Silt-laden water, or "mud plumes", were also observed
in the vicinity of major river deltas in southern and central
Puget Sound (Brian Sherrod, USGS, personal communication, 2001),
suggesting that submarine landslides may have occurred on the
seaward-sloping delta fronts. If submarine failures or even weakening
of the delta fronts were generated by this earthquake, they could
pose a hazard to the Ports of Seattle and Tacoma, which have been
constructed on artificially filled intertidal areas at the seaward
margin of the deltas. Failures could also threaten the integrity
of hazardous waste sites, including several on the U.S. EPA's
Superfund list that are located in or near the port facilities.
A joint National Oceanic and Atmospheric Agency (NOAA) U.S.

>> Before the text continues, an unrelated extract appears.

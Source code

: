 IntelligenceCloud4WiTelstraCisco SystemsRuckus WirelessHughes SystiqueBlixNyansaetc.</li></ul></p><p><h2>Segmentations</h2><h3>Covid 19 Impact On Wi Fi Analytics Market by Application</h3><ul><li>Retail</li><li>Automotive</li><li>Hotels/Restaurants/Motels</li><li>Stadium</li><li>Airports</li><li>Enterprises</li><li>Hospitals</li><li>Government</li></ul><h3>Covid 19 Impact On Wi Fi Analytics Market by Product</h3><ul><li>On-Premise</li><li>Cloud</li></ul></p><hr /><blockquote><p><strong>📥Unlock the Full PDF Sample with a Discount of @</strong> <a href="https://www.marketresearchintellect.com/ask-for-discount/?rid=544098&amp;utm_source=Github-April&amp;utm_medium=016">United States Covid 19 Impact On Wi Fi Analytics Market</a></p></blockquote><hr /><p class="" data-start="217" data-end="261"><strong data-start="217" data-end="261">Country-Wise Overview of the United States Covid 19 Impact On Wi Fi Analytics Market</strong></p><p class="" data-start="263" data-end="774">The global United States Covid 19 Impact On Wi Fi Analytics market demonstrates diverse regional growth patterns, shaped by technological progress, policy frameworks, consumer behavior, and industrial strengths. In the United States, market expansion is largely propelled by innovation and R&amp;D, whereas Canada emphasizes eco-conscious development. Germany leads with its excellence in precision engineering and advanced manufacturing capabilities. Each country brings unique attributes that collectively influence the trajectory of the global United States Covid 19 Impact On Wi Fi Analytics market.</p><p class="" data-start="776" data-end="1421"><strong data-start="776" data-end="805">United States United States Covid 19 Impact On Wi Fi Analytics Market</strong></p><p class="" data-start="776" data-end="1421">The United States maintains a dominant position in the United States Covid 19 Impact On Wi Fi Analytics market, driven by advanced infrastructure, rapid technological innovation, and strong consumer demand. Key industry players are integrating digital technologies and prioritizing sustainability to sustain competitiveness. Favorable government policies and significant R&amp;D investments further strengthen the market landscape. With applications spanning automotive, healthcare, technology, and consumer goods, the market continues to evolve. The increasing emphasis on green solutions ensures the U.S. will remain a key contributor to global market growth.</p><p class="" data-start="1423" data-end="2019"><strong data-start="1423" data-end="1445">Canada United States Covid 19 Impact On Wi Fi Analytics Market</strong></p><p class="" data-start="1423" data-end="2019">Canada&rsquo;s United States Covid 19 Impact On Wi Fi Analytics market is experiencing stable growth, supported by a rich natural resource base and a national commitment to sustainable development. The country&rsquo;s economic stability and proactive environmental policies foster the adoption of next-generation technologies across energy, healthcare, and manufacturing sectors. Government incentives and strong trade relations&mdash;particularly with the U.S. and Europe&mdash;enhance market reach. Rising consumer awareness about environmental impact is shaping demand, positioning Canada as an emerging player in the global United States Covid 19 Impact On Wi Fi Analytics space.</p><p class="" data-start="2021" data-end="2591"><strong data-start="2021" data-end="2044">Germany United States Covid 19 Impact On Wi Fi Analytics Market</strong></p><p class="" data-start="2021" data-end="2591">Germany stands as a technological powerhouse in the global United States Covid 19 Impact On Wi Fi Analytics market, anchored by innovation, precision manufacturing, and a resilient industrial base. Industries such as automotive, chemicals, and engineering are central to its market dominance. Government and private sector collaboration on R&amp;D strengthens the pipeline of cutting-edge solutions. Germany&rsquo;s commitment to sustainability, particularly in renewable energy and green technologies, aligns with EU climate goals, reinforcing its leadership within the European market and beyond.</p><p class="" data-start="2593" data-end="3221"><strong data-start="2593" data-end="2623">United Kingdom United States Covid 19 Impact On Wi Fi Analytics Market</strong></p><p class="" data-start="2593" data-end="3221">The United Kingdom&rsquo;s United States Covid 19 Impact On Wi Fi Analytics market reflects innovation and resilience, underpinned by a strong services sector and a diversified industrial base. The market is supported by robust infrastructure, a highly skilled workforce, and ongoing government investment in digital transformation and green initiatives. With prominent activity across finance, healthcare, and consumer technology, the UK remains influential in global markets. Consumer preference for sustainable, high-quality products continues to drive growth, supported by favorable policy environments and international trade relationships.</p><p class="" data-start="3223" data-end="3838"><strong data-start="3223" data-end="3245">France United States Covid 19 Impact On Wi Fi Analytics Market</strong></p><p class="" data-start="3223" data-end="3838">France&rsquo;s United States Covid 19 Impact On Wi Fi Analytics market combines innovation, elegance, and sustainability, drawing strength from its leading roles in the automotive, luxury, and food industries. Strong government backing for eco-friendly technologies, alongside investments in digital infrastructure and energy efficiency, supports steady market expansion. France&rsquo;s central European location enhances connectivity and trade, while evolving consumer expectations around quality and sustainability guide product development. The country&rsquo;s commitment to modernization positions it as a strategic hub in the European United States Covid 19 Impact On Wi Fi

Geological Survey (USGS) cruise was rapidly organized to examine
the submerged parts of the Duwamish River delta (Seattle), Puyallup
River delta (Tacoma), and Nisqually River delta (a wildlife refuge
east of Olympia). During the period from March 19 to 30, 2001,
the NOAA Ship RAINIER used high-resolution multibeam systems
to map the bathymetry of these areas. Although no submarine failures
were found on the Nisqually River delta, a variety of failures
were observed on the Puyallup and Duwamish River deltas that may
be related to the earthquake. Several known landslides, such as
the 1894 landslide on the Puyallup River delta and the 1986 Duwamish
Head failure were also observed in the data, as well as numerous
previously undescribed failures. However, we cannot unequivocally
determine whether the failures mapped in March 2001 were caused
by the 2001 Nisqually earthquake, although the craters, head scarp,
and several of the landslides described below are very sharp and
well defined, rather than subdued, in appearance, suggesting recent
formation. The abundance of landslides, both known and newly revealed
by our survey, indicate that the sediment deposits of the delta
fronts and adjacent slopes in southern Puget Sound have a high
potential for failure. Certainly, with the new high-quality bathymetric
data in hand, we are much better poised to assess both potential
failure sites and document any future failures in these three
delta fronts triggered by the next major earthquake to strike
this region.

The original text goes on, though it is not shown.